Content starts

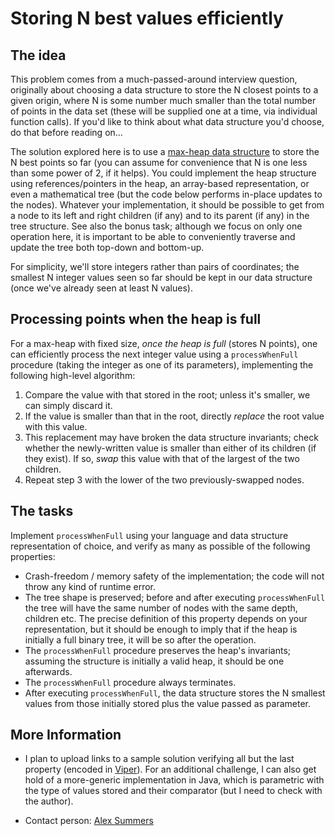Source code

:# Storing N best values efficiently

## The idea

This problem comes from a much-passed-around interview question, originally about choosing a data structure to store the N closest points to a given origin, where N is some number much smaller than the total number of points in the data set (these will be supplied one at a time, via individual function calls). If you'd like to think about what data structure you'd choose, do that before reading on...

The solution explored here is to use a [max-heap data structure](https://en.wikipedia.org/wiki/Heap_(data_structure)) to store the N best points so far (you can assume for convenience that N is one less than some power of 2, if it helps). You could implement the heap structure using references/pointers in the heap, an array-based representation, or even a mathematical tree (but the code below performs in-place updates to the nodes). Whatever your implementation, it should be possible to get from a node to its left and right children (if any) and to its parent (if any) in the tree structure. See also the bonus task; although we focus on only one operation here, it is important to be able to conveniently traverse and update the tree both top-down and bottom-up.

For simplicity, we'll store integers rather than pairs of coordinates; the smallest N integer values seen so far should be kept in our data structure (once we've already seen at least N values).

## Processing points when the heap is full

For a max-heap with fixed size, *once the heap is full* (stores N points), one can efficiently process the next integer value using a `processWhenFull` procedure (taking the integer as one of its parameters), implementing the following high-level algorithm:
1. Compare the value with that stored in the root; unless it's smaller, we can simply discard it.
2. If the value is smaller than that in the root, directly *replace* the root value with this value.
3. This replacement may have broken the data structure invariants; check whether the newly-written value is smaller than either of its children (if they exist). If so, *swap* this value with that of the largest of the two children.
4. Repeat step 3 with the lower of the two previously-swapped nodes.

## The tasks

Implement `processWhenFull` using your language and data structure representation of choice, and verify as many as possible of the following properties:

* Crash-freedom / memory safety of the implementation; the code will not throw any kind of runtime error.
* The tree shape is preserved; before and after executing `processWhenFull` the tree will have the same number of nodes with the same depth, children etc. The precise definition of this property depends on your representation, but it should be enough to imply that if the heap is initially a full binary tree, it will be so after the operation.
* The `processWhenFull` procedure preserves the heap's invariants; assuming the structure is initially a valid heap, it should be one afterwards.
* The `processWhenFull` procedure always terminates.
* After executing `processWhenFull`, the data structure stores the N smallest values from those initially stored plus the value passed as parameter.

  
## More Information

* I plan to upload links to a sample solution verifying all but the last property (encoded in [Viper](viper.ethz.ch)). For an additional challenge, I can also get hold of a more-generic implementation in Java, which is parametric with the type of values stored and their comparator (but I need to check with the author).

* Contact person: [Alex Summers](http://people.inf.ethz.ch/summersa/)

Content ends

[Work to complete] Give back, unchanged, the run of lines in the listing above that begins at the line containing "The solution explored" and ends at the line containing "using your language", both included.

[Your response]
The solution explored here is to use a [max-heap data structure](https://en.wikipedia.org/wiki/Heap_(data_structure)) to store the N best points so far (you can assume for convenience that N is one less than some power of 2, if it helps). You could implement the heap structure using references/pointers in the heap, an array-based representation, or even a mathematical tree (but the code below performs in-place updates to the nodes). Whatever your implementation, it should be possible to get from a node to its left and right children (if any) and to its parent (if any) in the tree structure. See also the bonus task; although we focus on only one operation here, it is important to be able to conveniently traverse and update the tree both top-down and bottom-up.

For simplicity, we'll store integers rather than pairs of coordinates; the smallest N integer values seen so far should be kept in our data structure (once we've already seen at least N values).

## Processing points when the heap is full

For a max-heap with fixed size, *once the heap is full* (stores N points), one can efficiently process the next integer value using a `processWhenFull` procedure (taking the integer as one of its parameters), implementing the following high-level algorithm:
1. Compare the value with that stored in the root; unless it's smaller, we can simply discard it.
2. If the value is smaller than that in the root, directly *replace* the root value with this value.
3. This replacement may have broken the data structure invariants; check whether the newly-written value is smaller than either of its children (if they exist). If so, *swap* this value with that of the largest of the two children.
4. Repeat step 3 with the lower of the two previously-swapped nodes.

## The tasks

Implement `processWhenFull` using your language and data structure representation of choice, and verify as many as possible of the following properties:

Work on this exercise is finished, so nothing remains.